Saturday, December 03, 2005

Doctoral Student's POV

From the POV of another identity, that of educational technology doctoral student, interested in MMORPG gaming environments as interfaces for learning environments, I find SL to be more promising for my interests. (I am not at all interested in games for a "spoonful of sugar" approach, btw.) For my interests in online communities and online communities of practice, WoW would be a rich focus of study. However, I find that the WoW story system – which Celia Pearce defines as “A rule-based story system or kit of generic narrative parts that allows the player to create their own narrative content,” (“Towards a Game Theory of Game,” chapter in “First Person,” 2004), and the WoW metastory (“A specific narrative ‘overlay’ that creates a context or framework for the game conflict”) (Pearce, 2004) are TOO constraining. Some have complained that there is a lack of imagination in the applications of SL – limited to consumerism and monuments to vanity.

Certainly, when I travel around in SL, it isn’t clear what it is for – there is a completely unstructured story system, and at this point, only a limited metastory that some find frustrating. When I travel in WoW, the story system and metastory are completely clear and structured, and I can immediately begin constructing a personal narrative with my quests. I have immediate gratification. But that same strength appears also to be a weakness for its use as a learning environment: any potential personal narrative is VERY constrained by the WoW story system and metastory. At this point, the SL environment, if leveraged skillfully and with imagination, seems to me to have more potential for a wider, almost unlimited range of learning experiences and emergent narratives – and so I continue to be intrigued with the use of the SL gaming environment as an interface for a learning environment.

1 comment:

  1. Well, I guess it feels more like a staging ground with a partiuclar set and costume arrangement. I do have my own narrative experiences as I cruise around in there.

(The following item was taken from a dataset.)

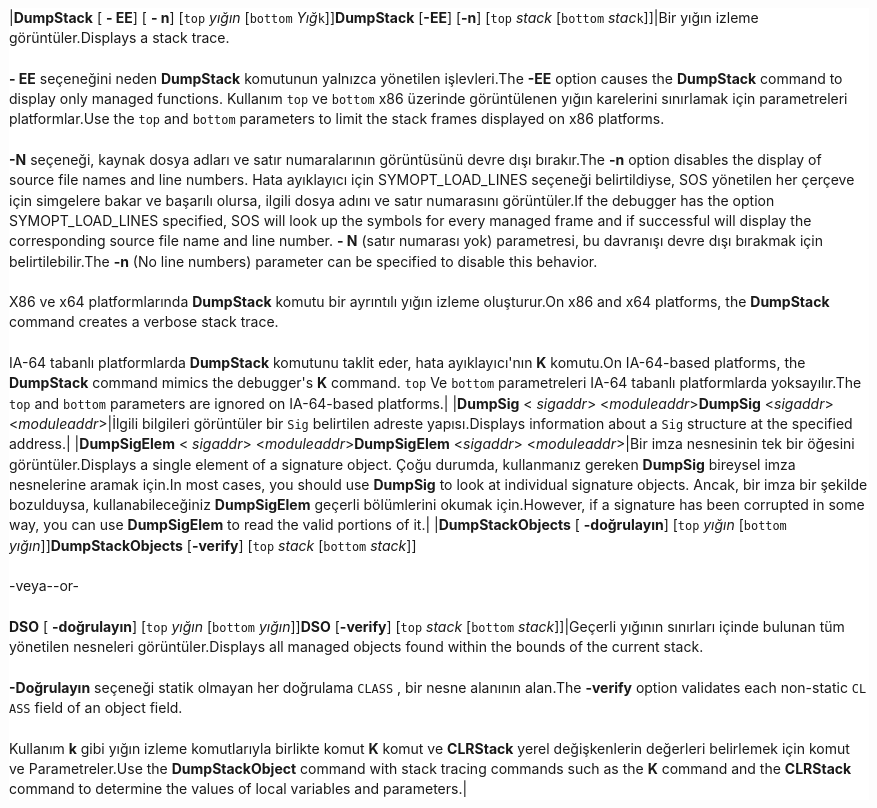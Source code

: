 |<span data-ttu-id="7a97f-211">**DumpStack** [ **- EE**] [ **- n**] [`top` *yığın* [`bottom` *Yığ*`k`]]</span><span class="sxs-lookup"><span data-stu-id="7a97f-211">**DumpStack** [**-EE**] [**-n**] [`top` *stack* [`bottom` *stac*`k`]]</span></span>|<span data-ttu-id="7a97f-212">Bir yığın izleme görüntüler.</span><span class="sxs-lookup"><span data-stu-id="7a97f-212">Displays a stack trace.</span></span><br /><br /> <span data-ttu-id="7a97f-213">**- EE** seçeneğini neden **DumpStack** komutunun yalnızca yönetilen işlevleri.</span><span class="sxs-lookup"><span data-stu-id="7a97f-213">The **-EE** option causes the **DumpStack** command to display only managed functions.</span></span> <span data-ttu-id="7a97f-214">Kullanım `top` ve `bottom` x86 üzerinde görüntülenen yığın karelerini sınırlamak için parametreleri platformlar.</span><span class="sxs-lookup"><span data-stu-id="7a97f-214">Use the `top` and `bottom` parameters to limit the stack frames displayed on x86 platforms.</span></span><br /><br /> <span data-ttu-id="7a97f-215">**-N** seçeneği, kaynak dosya adları ve satır numaralarının görüntüsünü devre dışı bırakır.</span><span class="sxs-lookup"><span data-stu-id="7a97f-215">The **-n** option disables the display of source file names and line numbers.</span></span> <span data-ttu-id="7a97f-216">Hata ayıklayıcı için SYMOPT_LOAD_LINES seçeneği belirtildiyse, SOS yönetilen her çerçeve için simgelere bakar ve başarılı olursa, ilgili dosya adını ve satır numarasını görüntüler.</span><span class="sxs-lookup"><span data-stu-id="7a97f-216">If the debugger has the option SYMOPT_LOAD_LINES specified, SOS will look up the symbols for every managed frame and if successful will display the corresponding source file name and line number.</span></span> <span data-ttu-id="7a97f-217">**- N** (satır numarası yok) parametresi, bu davranışı devre dışı bırakmak için belirtilebilir.</span><span class="sxs-lookup"><span data-stu-id="7a97f-217">The **-n** (No line numbers) parameter can be specified to disable this behavior.</span></span><br /><br /> <span data-ttu-id="7a97f-218">X86 ve x64 platformlarında **DumpStack** komutu bir ayrıntılı yığın izleme oluşturur.</span><span class="sxs-lookup"><span data-stu-id="7a97f-218">On x86 and x64 platforms, the **DumpStack** command creates a verbose stack trace.</span></span><br /><br /> <span data-ttu-id="7a97f-219">IA-64 tabanlı platformlarda **DumpStack** komutunu taklit eder, hata ayıklayıcı'nın **K** komutu.</span><span class="sxs-lookup"><span data-stu-id="7a97f-219">On IA-64-based platforms, the **DumpStack** command mimics the debugger's **K** command.</span></span> <span data-ttu-id="7a97f-220">`top` Ve `bottom` parametreleri IA-64 tabanlı platformlarda yoksayılır.</span><span class="sxs-lookup"><span data-stu-id="7a97f-220">The `top` and `bottom` parameters are ignored on IA-64-based platforms.</span></span>|
|<span data-ttu-id="7a97f-221">**DumpSig** \< *sigaddr*> \<*moduleaddr*></span><span class="sxs-lookup"><span data-stu-id="7a97f-221">**DumpSig** \<*sigaddr*> \<*moduleaddr*></span></span>|<span data-ttu-id="7a97f-222">İlgili bilgileri görüntüler bir `Sig` belirtilen adreste yapısı.</span><span class="sxs-lookup"><span data-stu-id="7a97f-222">Displays information about a `Sig` structure at the specified address.</span></span>|
|<span data-ttu-id="7a97f-223">**DumpSigElem** \< *sigaddr*> \<*moduleaddr*></span><span class="sxs-lookup"><span data-stu-id="7a97f-223">**DumpSigElem** \<*sigaddr*> \<*moduleaddr*></span></span>|<span data-ttu-id="7a97f-224">Bir imza nesnesinin tek bir öğesini görüntüler.</span><span class="sxs-lookup"><span data-stu-id="7a97f-224">Displays a single element of a signature object.</span></span> <span data-ttu-id="7a97f-225">Çoğu durumda, kullanmanız gereken **DumpSig** bireysel imza nesnelerine aramak için.</span><span class="sxs-lookup"><span data-stu-id="7a97f-225">In most cases, you should use **DumpSig** to look at individual signature objects.</span></span> <span data-ttu-id="7a97f-226">Ancak, bir imza bir şekilde bozulduysa, kullanabileceğiniz **DumpSigElem** geçerli bölümlerini okumak için.</span><span class="sxs-lookup"><span data-stu-id="7a97f-226">However, if a signature has been corrupted in some way, you can use **DumpSigElem** to read the valid portions of it.</span></span>|
|<span data-ttu-id="7a97f-227">**DumpStackObjects** [ **-doğrulayın**] [`top` *yığın* [`bottom` *yığın*]]</span><span class="sxs-lookup"><span data-stu-id="7a97f-227">**DumpStackObjects** [**-verify**] [`top` *stack* [`bottom` *stack*]]</span></span><br /><br /> <span data-ttu-id="7a97f-228">-veya-</span><span class="sxs-lookup"><span data-stu-id="7a97f-228">-or-</span></span><br /><br /> <span data-ttu-id="7a97f-229">**DSO** [ **-doğrulayın**] [`top` *yığın* [`bottom` *yığın*]]</span><span class="sxs-lookup"><span data-stu-id="7a97f-229">**DSO** [**-verify**] [`top` *stack* [`bottom` *stack*]]</span></span>|<span data-ttu-id="7a97f-230">Geçerli yığının sınırları içinde bulunan tüm yönetilen nesneleri görüntüler.</span><span class="sxs-lookup"><span data-stu-id="7a97f-230">Displays all managed objects found within the bounds of the current stack.</span></span><br /><br /> <span data-ttu-id="7a97f-231">**-Doğrulayın** seçeneği statik olmayan her doğrulama `CLASS` , bir nesne alanının alan.</span><span class="sxs-lookup"><span data-stu-id="7a97f-231">The **-verify** option validates each non-static `CLASS` field of an object field.</span></span><br /><br /> <span data-ttu-id="7a97f-232">Kullanım **k** gibi yığın izleme komutlarıyla birlikte komut **K** komut ve **CLRStack** yerel değişkenlerin değerleri belirlemek için komut ve Parametreler.</span><span class="sxs-lookup"><span data-stu-id="7a97f-232">Use the **DumpStackObject** command with stack tracing commands such as the **K** command and the **CLRStack** command to determine the values of local variables and parameters.</span></span>|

For instance, in one entry in this blog I remark on how inappropriate the dinosaur-like creatures are. They totally break the LOTR mood (Lord of the Rings). They are just wrong and that's all there is to it.

    We talked, James and I, about running through a new territory and blogging about it as an adventure. Almost as if we'd had a Wizard of Oz whirlwind set us down in some foreign place, with its own culture and history. I do hope we get to do that.

    However, the gaminess of it does intrude and actually works against that suspension of disbelief. I mean, at some point I find myself just wanting to go out and clear out an area to level up. So I'm immersed in a fantasy, and then suddenly compelled to wipe out a species. LOL.